As of their 2008 season, the Hassler Theater replaced what would have been their second show of the season with the "Hassler Summer Sampler," which is composed of various acts over the span of roughly two months. The 2008 sampler included: The Rochester Radio Theater Guild, The Sweet Adalines, The Mary Louise Knutson Jazz Trio, Women Who Drink, and "The Very Thought of You" a tribute to Jon Hassler himself who had died earlier that year. The Summer sampler was held again in 2009, this time consisting of Boxelder Bugs Variations A Tribute to Bill Holm (who had died), Wise Cracks From My Father, What I Want to be When I Grow Up! and Revelations of Mann. The Summer Sampler was not shown in the 2010 season, instead the Hassler only had three shows.

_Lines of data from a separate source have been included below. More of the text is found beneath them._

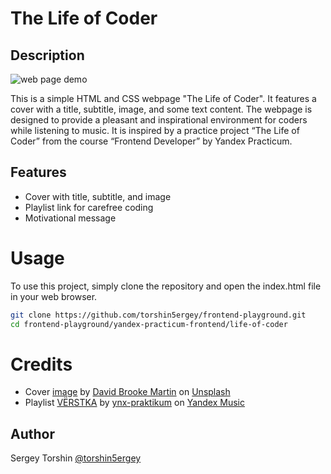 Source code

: # The Life of Coder

## Description 

![web page demo](./assets/demo.gif)

This is a simple HTML and CSS webpage "The Life of Coder". It features a cover with a title, subtitle, image, and some text content. The webpage is designed to provide a pleasant and inspirational environment for coders while listening to music. It is inspired by a practice project “The Life of Coder” from the course “Frontend Developer” by Yandex Practicum.

## Features

- Cover with title, subtitle, and image
- Playlist link for carefree coding
- Motivational message

# Usage
To use this project, simply clone the repository and open the index.html file in your web browser.

```bash
git clone https://github.com/torshin5ergey/frontend-playground.git
cd frontend-playground/yandex-practicum-frontend/life-of-coder
```

# Credits
- Cover [image](https://unsplash.com/photos/blue-and-orange-flower-0DLKy4IPoc8) by [David Brooke Martin](https://unsplash.com/@dbmartin00) on [Unsplash](https://unsplash.com/)
- Playlist [VЁRSTKA](https://music.yandex.ru/users/ynx-praktikum/playlists/1002) by [ynx-praktikum](https://music.yandex.ru/users/ynx-praktikum) on [Yandex Music](https://music.yandex.ru/)

## Author

Sergey Torshin [@torshin5ergey](https://github.com/torshin5ergey) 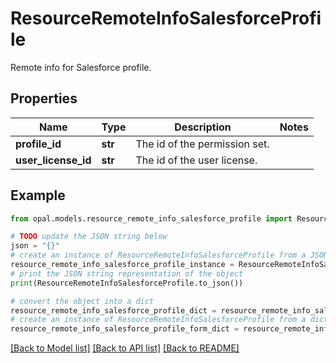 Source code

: # ResourceRemoteInfoSalesforceProfile

Remote info for Salesforce profile.

## Properties

Name | Type | Description | Notes
------------ | ------------- | ------------- | -------------
**profile_id** | **str** | The id of the permission set. | 
**user_license_id** | **str** | The id of the user license. | 

## Example

```python
from opal.models.resource_remote_info_salesforce_profile import ResourceRemoteInfoSalesforceProfile

# TODO update the JSON string below
json = "{}"
# create an instance of ResourceRemoteInfoSalesforceProfile from a JSON string
resource_remote_info_salesforce_profile_instance = ResourceRemoteInfoSalesforceProfile.from_json(json)
# print the JSON string representation of the object
print(ResourceRemoteInfoSalesforceProfile.to_json())

# convert the object into a dict
resource_remote_info_salesforce_profile_dict = resource_remote_info_salesforce_profile_instance.to_dict()
# create an instance of ResourceRemoteInfoSalesforceProfile from a dict
resource_remote_info_salesforce_profile_form_dict = resource_remote_info_salesforce_profile.from_dict(resource_remote_info_salesforce_profile_dict)
```
[[Back to Model list]](../README.md#documentation-for-models) [[Back to API list]](../README.md#documentation-for-api-endpoints) [[Back to README]](../README.md)


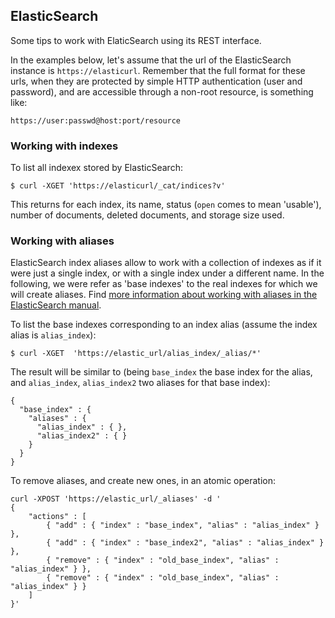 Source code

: ## ElasticSearch

Some tips to work with ElaticSearch using its REST interface.

In the examples below, let's assume that the url of the ElasticSearch instance is `https://elasticurl`. Remember that the full format for these urls, when they are protected by simple HTTP authentication (user and password), and are accessible through a non-root resource, is something like:

```
https://user:passwd@host:port/resource
```

### Working with indexes

To list all indexex stored by ElasticSearch:

```
$ curl -XGET 'https://elasticurl/_cat/indices?v'
```

This returns for each index, its name, status (`open` comes to mean 'usable'), number of documents, deleted documents, and storage size used.

### Working with aliases

ElasticSearch index aliases allow to work with a collection of indexes as if it were just a single index, or with a single index under a different name. In the following, we were refer as 'base indexes' to the real indexes for which we will create aliases. Find [more information about working with aliases in the ElasticSearch manual](https://www.elastic.co/guide/en/elasticsearch/guide/current/index-aliases.html).

To list the base indexes corresponding to an index alias (assume the index alias is `alias_index`):

```
$ curl -XGET  'https://elastic_url/alias_index/_alias/*'
```

The result will be similar to (being `base_index` the base index for the alias, and `alias_index`, `alias_index2` two aliases for that base index):

```
{
  "base_index" : {
    "aliases" : {
      "alias_index" : { },
      "alias_index2" : { }
    }
  }
}
```

To remove aliases, and create new ones, in an atomic operation:

```
curl -XPOST 'https://elastic_url/_aliases' -d '
{
    "actions" : [
        { "add" : { "index" : "base_index", "alias" : "alias_index" } },
        { "add" : { "index" : "base_index2", "alias" : "alias_index" } },
        { "remove" : { "index" : "old_base_index", "alias" : "alias_index" } },
        { "remove" : { "index" : "old_base_index", "alias" : "alias_index" } }
    ]
}'
``` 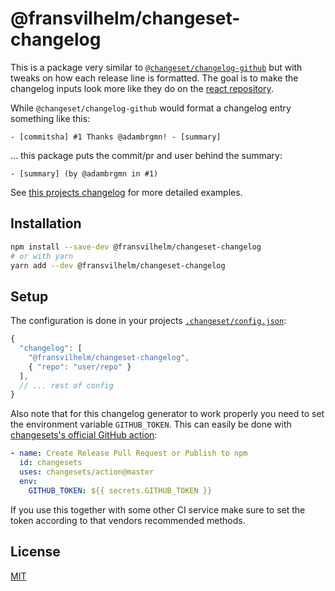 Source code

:# @fransvilhelm/changeset-changelog

This is a package very similar to
[`@changeset/changelog-github`](https://github.com/atlassian/changesets/tree/master/packages/changelog-github)
but with tweaks on how each release line is formatted. The goal is to make the
changelog inputs look more like they do on the
[react repository](https://github.com/facebook/react/blob/master/CHANGELOG.md).

While `@changeset/changelog-github` would format a changelog entry something
like this:

```
- [commitsha] #1 Thanks @adambrgmn! - [summary]
```

… this package puts the commit/pr and user behind the summary:

```
- [summary] (by @adambrgmn in #1)
```

See [this projects changelog](CHANGELOG.md) for more detailed examples.

## Installation

```sh
npm install --save-dev @fransvilhelm/changeset-changelog
# or with yarn
yarn add --dev @fransvilhelm/changeset-changelog
```

## Setup

The configuration is done in your projects
[`.changeset/config.json`](.changeset/config.json):

```js
{
  "changelog": [
    "@fransvilhelm/changeset-changelog",
    { "repo": "user/repo" }
  ],
  // ... rest of config
}
```

Also note that for this changelog generator to work properly you need to set the
environment variable `GITHUB_TOKEN`. This can easily be done with
[changesets's official GitHub action](https://github.com/changesets/action):

```yml
- name: Create Release Pull Request or Publish to npm
  id: changesets
  uses: changesets/action@master
  env:
    GITHUB_TOKEN: ${{ secrets.GITHUB_TOKEN }}
```

If you use this together with some other CI service make sure to set the token
according to that vendors recommended methods.

## License

[MIT](LICENSE)
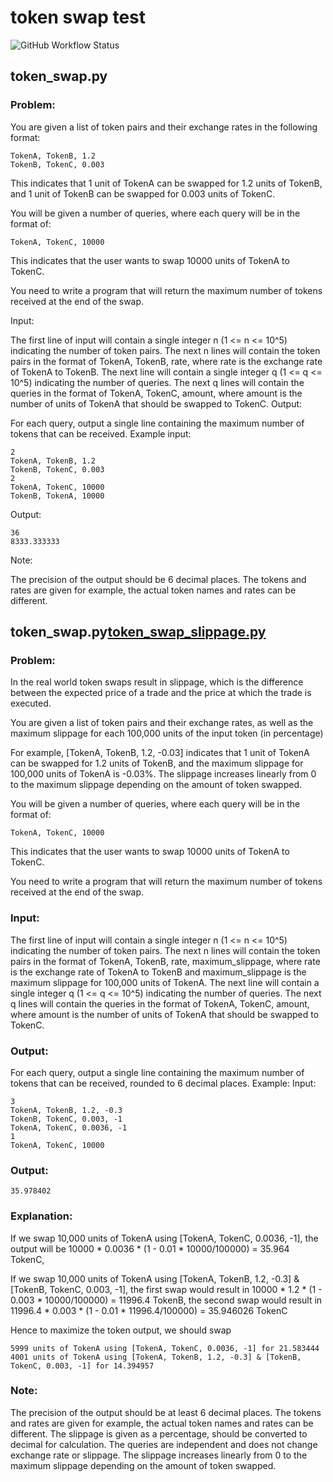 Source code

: # token swap test 

![GitHub Workflow Status](https://img.shields.io/github/actions/workflow/status/scrobot/token-swap/python-app.yml?style=plastic)

## token_swap.py

### Problem:

You are given a list of token pairs and their exchange rates in the following format:

```
TokenA, TokenB, 1.2
TokenB, TokenC, 0.003
```

This indicates that 1 unit of TokenA can be swapped for 1.2 units of TokenB, and 1 unit of TokenB can be swapped for 0.003 units of TokenC.

You will be given a number of queries, where each query will be in the format of:

```
TokenA, TokenC, 10000
```

This indicates that the user wants to swap 10000 units of TokenA to TokenC.

You need to write a program that will return the maximum number of tokens received at the end of the swap.

Input:

The first line of input will contain a single integer n (1 <= n <= 10^5) indicating the number of token pairs.
The next n lines will contain the token pairs in the format of TokenA, TokenB, rate, where rate is the exchange rate of TokenA to TokenB.
The next line will contain a single integer q (1 <= q <= 10^5) indicating the number of queries.
The next q lines will contain the queries in the format of TokenA, TokenC, amount, where amount is the number of units of TokenA that should be swapped to TokenC.
Output:

For each query, output a single line containing the maximum number of tokens that can be received.
Example input:
```
2
TokenA, TokenB, 1.2
TokenB, TokenC, 0.003
2
TokenA, TokenC, 10000
TokenB, TokenA, 10000
```

Output:
```
36
8333.333333
```

Note:

The precision of the output should be 6 decimal places.
The tokens and rates are given for example, the actual token names and rates can be different.


## token_swap.py[token_swap_slippage.py](token_swap_slippage.py)

### Problem:

In the real world token swaps result in slippage, which is the difference between the expected price of a trade and the price at which the trade is executed.

You are given a list of token pairs and their exchange rates, as well as the maximum slippage for each 100,000 units of the input token (in percentage)

For example, [TokenA, TokenB, 1.2, -0.03] indicates that 1 unit of TokenA can be swapped for 1.2 units of TokenB, and the maximum slippage for 100,000 units of TokenA is -0.03%. The slippage increases linearly from 0 to the maximum slippage depending on the amount of token swapped.

You will be given a number of queries, where each query will be in the format of:

```
TokenA, TokenC, 10000
```

This indicates that the user wants to swap 10000 units of TokenA to TokenC.

You need to write a program that will return the maximum number of tokens received at the end of the swap.

### Input:

The first line of input will contain a single integer n (1 <= n <= 10^5) indicating the number of token pairs.
The next n lines will contain the token pairs in the format of TokenA, TokenB, rate, maximum_slippage, where rate is the exchange rate of TokenA to TokenB and maximum_slippage is the maximum slippage for 100,000 units of TokenA.
The next line will contain a single integer q (1 <= q <= 10^5) indicating the number of queries.
The next q lines will contain the queries in the format of TokenA, TokenC, amount, where amount is the number of units of TokenA that should be swapped to TokenC.

### Output:

For each query, output a single line containing the maximum number of tokens that can be received, rounded to 6 decimal places.
Example:
Input:
```
3
TokenA, TokenB, 1.2, -0.3
TokenB, TokenC, 0.003, -1
TokenA, TokenC, 0.0036, -1
1
TokenA, TokenC, 10000
```

### Output:
```
35.978402
```

### Explanation:

If we swap 10,000 units of TokenA using [TokenA, TokenC, 0.0036, -1], the output will be 10000 * 0.0036 * (1 - 0.01 * 10000/100000) = 35.964 TokenC,

If we swap 10,000 units of TokenA using [TokenA, TokenB, 1.2, -0.3] & [TokenB, TokenC, 0.003, -1],
the first swap would result in 10000 * 1.2 * (1 - 0.003 * 10000/100000) = 11996.4 TokenB,
the second swap would result in 11996.4 * 0.003 * (1 - 0.01 * 11996.4/100000) = 35.946026 TokenC

Hence to maximize the token output, we should swap

```
5999 units of TokenA using [TokenA, TokenC, 0.0036, -1] for 21.583444
4001 units of TokenA using [TokenA, TokenB, 1.2, -0.3] & [TokenB, TokenC, 0.003, -1] for 14.394957
```


### Note:

The precision of the output should be at least 6 decimal places.
The tokens and rates are given for example, the actual token names and rates can be different.
The slippage is given as a percentage, should be converted to decimal for calculation.
The queries are independent and does not change exchange rate or slippage.
The slippage increases linearly from 0 to the maximum slippage depending on the amount of token swapped. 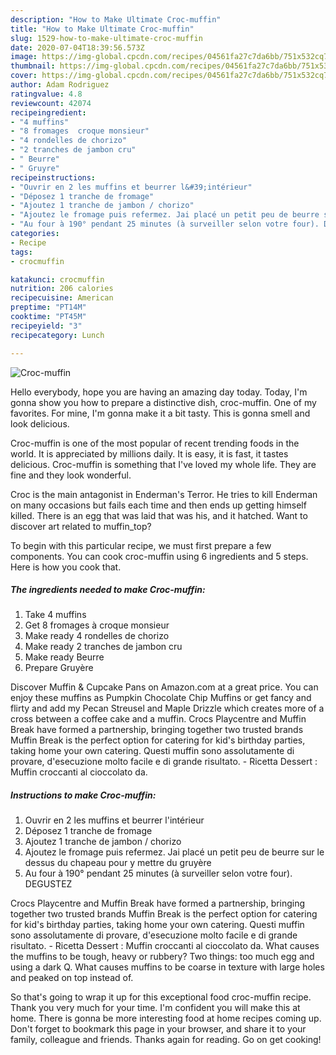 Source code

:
 ```yaml
---
description: "How to Make Ultimate Croc-muffin"
title: "How to Make Ultimate Croc-muffin"
slug: 1529-how-to-make-ultimate-croc-muffin
date: 2020-07-04T18:39:56.573Z
image: https://img-global.cpcdn.com/recipes/04561fa27c7da6bb/751x532cq70/croc-muffin-photo-principale-de-la-recette.jpg
thumbnail: https://img-global.cpcdn.com/recipes/04561fa27c7da6bb/751x532cq70/croc-muffin-photo-principale-de-la-recette.jpg
cover: https://img-global.cpcdn.com/recipes/04561fa27c7da6bb/751x532cq70/croc-muffin-photo-principale-de-la-recette.jpg
author: Adam Rodriguez
ratingvalue: 4.8
reviewcount: 42074
recipeingredient:
- "4 muffins"
- "8 fromages  croque monsieur"
- "4 rondelles de chorizo"
- "2 tranches de jambon cru"
- " Beurre"
- " Gruyre"
recipeinstructions:
- "Ouvrir en 2 les muffins et beurrer l&#39;intérieur"
- "Déposez 1 tranche de fromage"
- "Ajoutez 1 tranche de jambon / chorizo"
- "Ajoutez le fromage puis refermez. Jai placé un petit peu de beurre sur le dessus du chapeau pour y mettre du gruyère"
- "Au four à 190° pendant 25 minutes (à surveiller selon votre four). DEGUSTEZ"
categories:
- Recipe
tags:
- crocmuffin

katakunci: crocmuffin 
nutrition: 206 calories
recipecuisine: American
preptime: "PT14M"
cooktime: "PT45M"
recipeyield: "3"
recipecategory: Lunch

---
```



![Croc-muffin](https://img-global.cpcdn.com/recipes/04561fa27c7da6bb/751x532cq70/croc-muffin-photo-principale-de-la-recette.jpg)

Hello everybody, hope you are having an amazing day today. Today, I'm gonna show you how to prepare a distinctive dish, croc-muffin. One of my favorites. For mine, I'm gonna make it a bit tasty. This is gonna smell and look delicious.

Croc-muffin is one of the most popular of recent trending foods in the world. It is appreciated by millions daily. It is easy, it is fast, it tastes delicious. Croc-muffin is something that I've loved my whole life. They are fine and they look wonderful.

Croc is the main antagonist in Enderman&#39;s Terror. He tries to kill Enderman on many occasions but fails each time and then ends up getting himself killed. There is an egg that was laid that was his, and it hatched. Want to discover art related to muffin_top?


To begin with this particular recipe, we must first prepare a few components. You can cook croc-muffin using 6 ingredients and 5 steps. Here is how you cook that.

<!--inarticleads1-->

##### The ingredients needed to make Croc-muffin:

1. Take 4 muffins
1. Get 8 fromages à croque monsieur
1. Make ready 4 rondelles de chorizo
1. Make ready 2 tranches de jambon cru
1. Make ready  Beurre
1. Prepare  Gruyère


Discover Muffin &amp; Cupcake Pans on Amazon.com at a great price. You can enjoy these muffins as Pumpkin Chocolate Chip Muffins or get fancy and flirty and add my Pecan Streusel and Maple Drizzle which creates more of a cross between a coffee cake and a muffin. Crocs Playcentre and Muffin Break have formed a partnership, bringing together two trusted brands Muffin Break is the perfect option for catering for kid&#39;s birthday parties, taking home your own catering. Questi muffin sono assolutamente di provare, d&#39;esecuzione molto facile e di grande risultato. - Ricetta Dessert : Muffin croccanti al cioccolato da. 

<!--inarticleads2-->

##### Instructions to make Croc-muffin:

1. Ouvrir en 2 les muffins et beurrer l&#39;intérieur
1. Déposez 1 tranche de fromage
1. Ajoutez 1 tranche de jambon / chorizo
1. Ajoutez le fromage puis refermez. Jai placé un petit peu de beurre sur le dessus du chapeau pour y mettre du gruyère
1. Au four à 190° pendant 25 minutes (à surveiller selon votre four). DEGUSTEZ


Crocs Playcentre and Muffin Break have formed a partnership, bringing together two trusted brands Muffin Break is the perfect option for catering for kid&#39;s birthday parties, taking home your own catering. Questi muffin sono assolutamente di provare, d&#39;esecuzione molto facile e di grande risultato. - Ricetta Dessert : Muffin croccanti al cioccolato da. What causes the muffins to be tough, heavy or rubbery? Two things: too much egg and using a dark Q. What causes muffins to be coarse in texture with large holes and peaked on top instead of. 

So that's going to wrap it up for this exceptional food croc-muffin recipe. Thank you very much for your time. I'm confident you will make this at home. There is gonna be more interesting food at home recipes coming up. Don't forget to bookmark this page in your browser, and share it to your family, colleague and friends. Thanks again for reading. Go on get cooking!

Starting in 2011 the Hassler started to transition away from producing their own productions and started renting out their space to other theater groups. In November 2013 it was announced that the Jon Hassler Theater would be closing at the end of 2014. According to CEO Dean Harrington, "The kind of theater that our arts mission calls us to produce certainly has a following in our area but not enough to make the program worthwhile." The 'kind of theater' that Harrington refers to is the main reason for the closure as a very limited audience attended the shows in comparison to the more family friendly comedies and musicals the Hassler produced earlier in its lifetime. This agenda of pushing 'art' onto the Plainview locals ultimately was the beginning of the end as many of them felt spurned after the promise of the Hassler being a community theater quickly changed to the Hassler being nothing but a 'professional theater'.